**TASK BRIEF**
Please return the listing exactly as it stands, skipping any pictures.

**DATA SHOWN**
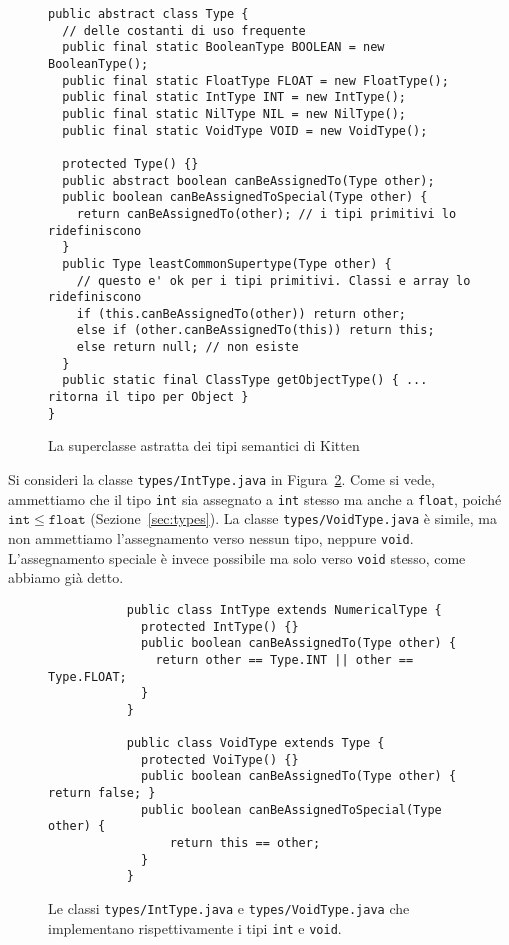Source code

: \begin{figure}[t]
{\small
\begin{verbatim}
public abstract class Type {
  // delle costanti di uso frequente
  public final static BooleanType BOOLEAN = new BooleanType();
  public final static FloatType FLOAT = new FloatType();
  public final static IntType INT = new IntType();
  public final static NilType NIL = new NilType();
  public final static VoidType VOID = new VoidType();

  protected Type() {}
  public abstract boolean canBeAssignedTo(Type other);
  public boolean canBeAssignedToSpecial(Type other) {
    return canBeAssignedTo(other); // i tipi primitivi lo ridefiniscono
  }
  public Type leastCommonSupertype(Type other) {
    // questo e' ok per i tipi primitivi. Classi e array lo ridefiniscono
    if (this.canBeAssignedTo(other)) return other;
    else if (other.canBeAssignedTo(this)) return this;
    else return null; // non esiste
  }
  public static final ClassType getObjectType() { ... ritorna il tipo per Object }
}
\end{verbatim}
}
\caption{La superclasse astratta dei tipi semantici di Kitten}
  \label{fig:types.Type}
\end{figure}

Si consideri la classe \texttt{types/IntType.java}
in Figura~\ref{fig:types.IntVoidType}.
Come si vede, ammettiamo che il tipo \texttt{int} sia assegnato a
\texttt{int} stesso ma anche a \texttt{float}, poich\'e
$\mathtt{int}\le\mathtt{float}$ (Sezione~\ref{sec:types}).
La classe \texttt{types/VoidType.java} \`e simile, ma non ammettiamo
l'assegnamento verso nessun tipo, neppure \texttt{void}.
L'assegnamento speciale \`e invece possibile ma solo verso \texttt{void}
stesso, come abbiamo gi\`a detto.
%
\begin{figure}
{\small
\begin{verbatim}
           public class IntType extends NumericalType {
             protected IntType() {}
             public boolean canBeAssignedTo(Type other) {
               return other == Type.INT || other == Type.FLOAT;
             }
           }

           public class VoidType extends Type {
             protected VoiType() {}
             public boolean canBeAssignedTo(Type other) { return false; }
             public boolean canBeAssignedToSpecial(Type other) {
                 return this == other;
             }
           }
\end{verbatim}}
\caption{Le classi \texttt{types/IntType.java} e
         \texttt{types/VoidType.java} che implementano rispettivamente i tipi
         \texttt{int} e \texttt{void}.}
  \label{fig:types.IntVoidType}
\end{figure}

**EXERCISE RESULT**
Source code

: \begin{figure}[t]
{\small
\begin{verbatim}
public abstract class Type {
  // delle costanti di uso frequente
  public final static BooleanType BOOLEAN = new BooleanType();
  public final static FloatType FLOAT = new FloatType();
  public final static IntType INT = new IntType();
  public final static NilType NIL = new NilType();
  public final static VoidType VOID = new VoidType();

  protected Type() {}
  public abstract boolean canBeAssignedTo(Type other);
  public boolean canBeAssignedToSpecial(Type other) {
    return canBeAssignedTo(other); // i tipi primitivi lo ridefiniscono
  }
  public Type leastCommonSupertype(Type other) {
    // questo e' ok per i tipi primitivi. Classi e array lo ridefiniscono
    if (this.canBeAssignedTo(other)) return other;
    else if (other.canBeAssignedTo(this)) return this;
    else return null; // non esiste
  }
  public static final ClassType getObjectType() { ... ritorna il tipo per Object }
}
\end{verbatim}
}
\caption{La superclasse astratta dei tipi semantici di Kitten}
  \label{fig:types.Type}
\end{figure}

Si consideri la classe \texttt{types/IntType.java}
in Figura~\ref{fig:types.IntVoidType}.
Come si vede, ammettiamo che il tipo \texttt{int} sia assegnato a
\texttt{int} stesso ma anche a \texttt{float}, poich\'e
$\mathtt{int}\le\mathtt{float}$ (Sezione~\ref{sec:types}).
La classe \texttt{types/VoidType.java} \`e simile, ma non ammettiamo
l'assegnamento verso nessun tipo, neppure \texttt{void}.
L'assegnamento speciale \`e invece possibile ma solo verso \texttt{void}
stesso, come abbiamo gi\`a detto.
%
\begin{figure}
{\small
\begin{verbatim}
           public class IntType extends NumericalType {
             protected IntType() {}
             public boolean canBeAssignedTo(Type other) {
               return other == Type.INT || other == Type.FLOAT;
             }
           }

           public class VoidType extends Type {
             protected VoiType() {}
             public boolean canBeAssignedTo(Type other) { return false; }
             public boolean canBeAssignedToSpecial(Type other) {
                 return this == other;
             }
           }
\end{verbatim}}
\caption{Le classi \texttt{types/IntType.java} e
         \texttt{types/VoidType.java} che implementano rispettivamente i tipi
         \texttt{int} e \texttt{void}.}
  \label{fig:types.IntVoidType}
\end{figure}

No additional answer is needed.